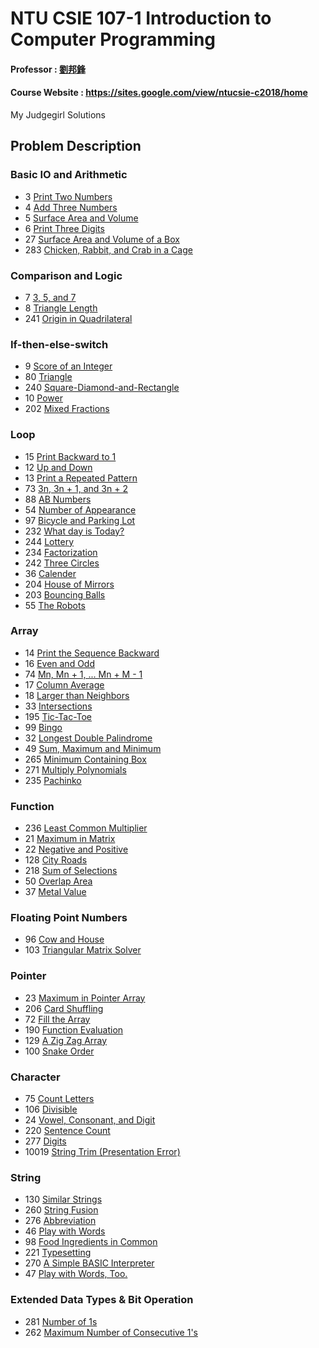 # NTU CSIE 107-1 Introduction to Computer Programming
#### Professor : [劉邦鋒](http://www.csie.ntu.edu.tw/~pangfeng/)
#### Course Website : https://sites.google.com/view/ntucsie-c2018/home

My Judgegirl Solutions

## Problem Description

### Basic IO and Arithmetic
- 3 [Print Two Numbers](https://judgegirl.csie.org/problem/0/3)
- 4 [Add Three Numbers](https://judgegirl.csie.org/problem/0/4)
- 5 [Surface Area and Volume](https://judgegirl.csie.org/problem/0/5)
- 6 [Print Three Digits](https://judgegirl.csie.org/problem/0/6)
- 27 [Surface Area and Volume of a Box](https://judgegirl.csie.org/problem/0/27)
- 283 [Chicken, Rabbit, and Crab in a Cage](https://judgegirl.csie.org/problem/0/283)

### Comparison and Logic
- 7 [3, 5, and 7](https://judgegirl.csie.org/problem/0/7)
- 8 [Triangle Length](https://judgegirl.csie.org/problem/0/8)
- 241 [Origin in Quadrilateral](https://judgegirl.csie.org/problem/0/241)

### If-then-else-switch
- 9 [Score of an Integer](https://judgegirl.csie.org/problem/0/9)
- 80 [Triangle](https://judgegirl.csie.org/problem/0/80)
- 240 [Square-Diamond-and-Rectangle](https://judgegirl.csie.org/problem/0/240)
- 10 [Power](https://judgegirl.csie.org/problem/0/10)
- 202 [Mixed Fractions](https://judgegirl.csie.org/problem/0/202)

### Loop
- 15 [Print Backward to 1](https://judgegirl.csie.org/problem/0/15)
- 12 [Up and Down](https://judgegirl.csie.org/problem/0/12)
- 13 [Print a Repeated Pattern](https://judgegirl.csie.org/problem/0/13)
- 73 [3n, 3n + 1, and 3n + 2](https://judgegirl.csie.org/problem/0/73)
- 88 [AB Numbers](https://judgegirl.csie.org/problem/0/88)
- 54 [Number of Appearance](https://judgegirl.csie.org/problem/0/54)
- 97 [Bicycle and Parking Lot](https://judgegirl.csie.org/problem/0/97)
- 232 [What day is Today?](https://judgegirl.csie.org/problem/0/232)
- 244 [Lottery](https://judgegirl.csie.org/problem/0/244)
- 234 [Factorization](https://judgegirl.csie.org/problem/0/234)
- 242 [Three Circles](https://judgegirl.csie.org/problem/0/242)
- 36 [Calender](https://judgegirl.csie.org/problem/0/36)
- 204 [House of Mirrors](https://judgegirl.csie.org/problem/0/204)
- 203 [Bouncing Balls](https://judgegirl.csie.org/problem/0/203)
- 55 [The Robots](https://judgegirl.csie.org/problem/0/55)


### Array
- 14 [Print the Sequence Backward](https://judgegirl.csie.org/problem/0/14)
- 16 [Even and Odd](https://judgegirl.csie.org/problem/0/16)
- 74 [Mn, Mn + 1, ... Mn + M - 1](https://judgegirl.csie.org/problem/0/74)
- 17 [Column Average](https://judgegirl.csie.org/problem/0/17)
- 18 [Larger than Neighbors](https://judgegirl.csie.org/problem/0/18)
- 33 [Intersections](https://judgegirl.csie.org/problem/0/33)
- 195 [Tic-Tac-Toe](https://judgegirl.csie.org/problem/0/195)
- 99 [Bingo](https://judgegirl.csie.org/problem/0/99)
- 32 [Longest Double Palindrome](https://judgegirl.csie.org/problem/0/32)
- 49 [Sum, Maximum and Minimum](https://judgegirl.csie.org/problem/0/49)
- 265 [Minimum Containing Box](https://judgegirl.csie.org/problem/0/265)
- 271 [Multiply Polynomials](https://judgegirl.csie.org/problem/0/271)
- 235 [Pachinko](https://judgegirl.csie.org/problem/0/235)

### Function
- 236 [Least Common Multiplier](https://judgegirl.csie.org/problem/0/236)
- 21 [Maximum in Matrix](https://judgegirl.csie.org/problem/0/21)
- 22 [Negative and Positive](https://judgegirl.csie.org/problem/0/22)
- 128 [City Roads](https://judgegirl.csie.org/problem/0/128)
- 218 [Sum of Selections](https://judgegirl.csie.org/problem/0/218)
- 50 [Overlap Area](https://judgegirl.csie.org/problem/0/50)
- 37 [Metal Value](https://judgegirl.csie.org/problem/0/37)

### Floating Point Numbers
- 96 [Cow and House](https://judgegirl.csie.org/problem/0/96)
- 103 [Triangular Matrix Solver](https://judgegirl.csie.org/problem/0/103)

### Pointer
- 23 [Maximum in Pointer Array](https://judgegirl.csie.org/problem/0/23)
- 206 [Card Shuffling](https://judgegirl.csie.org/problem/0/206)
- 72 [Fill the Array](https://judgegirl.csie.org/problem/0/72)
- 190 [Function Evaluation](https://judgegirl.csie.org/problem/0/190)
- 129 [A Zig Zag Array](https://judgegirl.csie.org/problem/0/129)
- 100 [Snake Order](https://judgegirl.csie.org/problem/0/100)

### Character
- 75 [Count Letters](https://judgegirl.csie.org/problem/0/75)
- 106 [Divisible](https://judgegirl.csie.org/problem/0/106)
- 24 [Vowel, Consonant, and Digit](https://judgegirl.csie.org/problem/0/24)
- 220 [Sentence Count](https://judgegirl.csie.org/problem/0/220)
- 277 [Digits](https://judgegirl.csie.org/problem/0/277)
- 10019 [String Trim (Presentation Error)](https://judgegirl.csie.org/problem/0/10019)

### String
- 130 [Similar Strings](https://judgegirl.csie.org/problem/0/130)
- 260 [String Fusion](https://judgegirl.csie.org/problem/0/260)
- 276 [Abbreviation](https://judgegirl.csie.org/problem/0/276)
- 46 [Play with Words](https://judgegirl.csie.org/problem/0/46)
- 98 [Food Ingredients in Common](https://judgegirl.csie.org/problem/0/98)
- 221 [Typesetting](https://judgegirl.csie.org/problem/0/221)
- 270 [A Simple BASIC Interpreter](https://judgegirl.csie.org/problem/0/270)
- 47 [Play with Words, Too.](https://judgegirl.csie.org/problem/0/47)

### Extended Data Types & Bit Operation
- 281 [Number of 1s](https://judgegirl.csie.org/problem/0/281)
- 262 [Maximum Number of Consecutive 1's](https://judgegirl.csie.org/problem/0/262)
--------------------------------
## WHAT YOU HAVE TO DO
The result should be an exact copy of the material, containing no pictures.

## EXPECTED ANSWER
 # NTU CSIE 107-1 Introduction to Computer Programming
#### Professor : [劉邦鋒](http://www.csie.ntu.edu.tw/~pangfeng/)
#### Course Website : https://sites.google.com/view/ntucsie-c2018/home

My Judgegirl Solutions

## Problem Description

### Basic IO and Arithmetic
- 3 [Print Two Numbers](https://judgegirl.csie.org/problem/0/3)
- 4 [Add Three Numbers](https://judgegirl.csie.org/problem/0/4)
- 5 [Surface Area and Volume](https://judgegirl.csie.org/problem/0/5)
- 6 [Print Three Digits](https://judgegirl.csie.org/problem/0/6)
- 27 [Surface Area and Volume of a Box](https://judgegirl.csie.org/problem/0/27)
- 283 [Chicken, Rabbit, and Crab in a Cage](https://judgegirl.csie.org/problem/0/283)

### Comparison and Logic
- 7 [3, 5, and 7](https://judgegirl.csie.org/problem/0/7)
- 8 [Triangle Length](https://judgegirl.csie.org/problem/0/8)
- 241 [Origin in Quadrilateral](https://judgegirl.csie.org/problem/0/241)

### If-then-else-switch
- 9 [Score of an Integer](https://judgegirl.csie.org/problem/0/9)
- 80 [Triangle](https://judgegirl.csie.org/problem/0/80)
- 240 [Square-Diamond-and-Rectangle](https://judgegirl.csie.org/problem/0/240)
- 10 [Power](https://judgegirl.csie.org/problem/0/10)
- 202 [Mixed Fractions](https://judgegirl.csie.org/problem/0/202)

### Loop
- 15 [Print Backward to 1](https://judgegirl.csie.org/problem/0/15)
- 12 [Up and Down](https://judgegirl.csie.org/problem/0/12)
- 13 [Print a Repeated Pattern](https://judgegirl.csie.org/problem/0/13)
- 73 [3n, 3n + 1, and 3n + 2](https://judgegirl.csie.org/problem/0/73)
- 88 [AB Numbers](https://judgegirl.csie.org/problem/0/88)
- 54 [Number of Appearance](https://judgegirl.csie.org/problem/0/54)
- 97 [Bicycle and Parking Lot](https://judgegirl.csie.org/problem/0/97)
- 232 [What day is Today?](https://judgegirl.csie.org/problem/0/232)
- 244 [Lottery](https://judgegirl.csie.org/problem/0/244)
- 234 [Factorization](https://judgegirl.csie.org/problem/0/234)
- 242 [Three Circles](https://judgegirl.csie.org/problem/0/242)
- 36 [Calender](https://judgegirl.csie.org/problem/0/36)
- 204 [House of Mirrors](https://judgegirl.csie.org/problem/0/204)
- 203 [Bouncing Balls](https://judgegirl.csie.org/problem/0/203)
- 55 [The Robots](https://judgegirl.csie.org/problem/0/55)


### Array
- 14 [Print the Sequence Backward](https://judgegirl.csie.org/problem/0/14)
- 16 [Even and Odd](https://judgegirl.csie.org/problem/0/16)
- 74 [Mn, Mn + 1, ... Mn + M - 1](https://judgegirl.csie.org/problem/0/74)
- 17 [Column Average](https://judgegirl.csie.org/problem/0/17)
- 18 [Larger than Neighbors](https://judgegirl.csie.org/problem/0/18)
- 33 [Intersections](https://judgegirl.csie.org/problem/0/33)
- 195 [Tic-Tac-Toe](https://judgegirl.csie.org/problem/0/195)
- 99 [Bingo](https://judgegirl.csie.org/problem/0/99)
- 32 [Longest Double Palindrome](https://judgegirl.csie.org/problem/0/32)
- 49 [Sum, Maximum and Minimum](https://judgegirl.csie.org/problem/0/49)
- 265 [Minimum Containing Box](https://judgegirl.csie.org/problem/0/265)
- 271 [Multiply Polynomials](https://judgegirl.csie.org/problem/0/271)
- 235 [Pachinko](https://judgegirl.csie.org/problem/0/235)

### Function
- 236 [Least Common Multiplier](https://judgegirl.csie.org/problem/0/236)
- 21 [Maximum in Matrix](https://judgegirl.csie.org/problem/0/21)
- 22 [Negative and Positive](https://judgegirl.csie.org/problem/0/22)
- 128 [City Roads](https://judgegirl.csie.org/problem/0/128)
- 218 [Sum of Selections](https://judgegirl.csie.org/problem/0/218)
- 50 [Overlap Area](https://judgegirl.csie.org/problem/0/50)
- 37 [Metal Value](https://judgegirl.csie.org/problem/0/37)

### Floating Point Numbers
- 96 [Cow and House](https://judgegirl.csie.org/problem/0/96)
- 103 [Triangular Matrix Solver](https://judgegirl.csie.org/problem/0/103)

### Pointer
- 23 [Maximum in Pointer Array](https://judgegirl.csie.org/problem/0/23)
- 206 [Card Shuffling](https://judgegirl.csie.org/problem/0/206)
- 72 [Fill the Array](https://judgegirl.csie.org/problem/0/72)
- 190 [Function Evaluation](https://judgegirl.csie.org/problem/0/190)
- 129 [A Zig Zag Array](https://judgegirl.csie.org/problem/0/129)
- 100 [Snake Order](https://judgegirl.csie.org/problem/0/100)

### Character
- 75 [Count Letters](https://judgegirl.csie.org/problem/0/75)
- 106 [Divisible](https://judgegirl.csie.org/problem/0/106)
- 24 [Vowel, Consonant, and Digit](https://judgegirl.csie.org/problem/0/24)
- 220 [Sentence Count](https://judgegirl.csie.org/problem/0/220)
- 277 [Digits](https://judgegirl.csie.org/problem/0/277)
- 10019 [String Trim (Presentation Error)](https://judgegirl.csie.org/problem/0/10019)

### String
- 130 [Similar Strings](https://judgegirl.csie.org/problem/0/130)
- 260 [String Fusion](https://judgegirl.csie.org/problem/0/260)
- 276 [Abbreviation](https://judgegirl.csie.org/problem/0/276)
- 46 [Play with Words](https://judgegirl.csie.org/problem/0/46)
- 98 [Food Ingredients in Common](https://judgegirl.csie.org/problem/0/98)
- 221 [Typesetting](https://judgegirl.csie.org/problem/0/221)
- 270 [A Simple BASIC Interpreter](https://judgegirl.csie.org/problem/0/270)
- 47 [Play with Words, Too.](https://judgegirl.csie.org/problem/0/47)

### Extended Data Types & Bit Operation
- 281 [Number of 1s](https://judgegirl.csie.org/problem/0/281)
- 262 [Maximum Number of Consecutive 1's](https://judgegirl.csie.org/problem/0/262)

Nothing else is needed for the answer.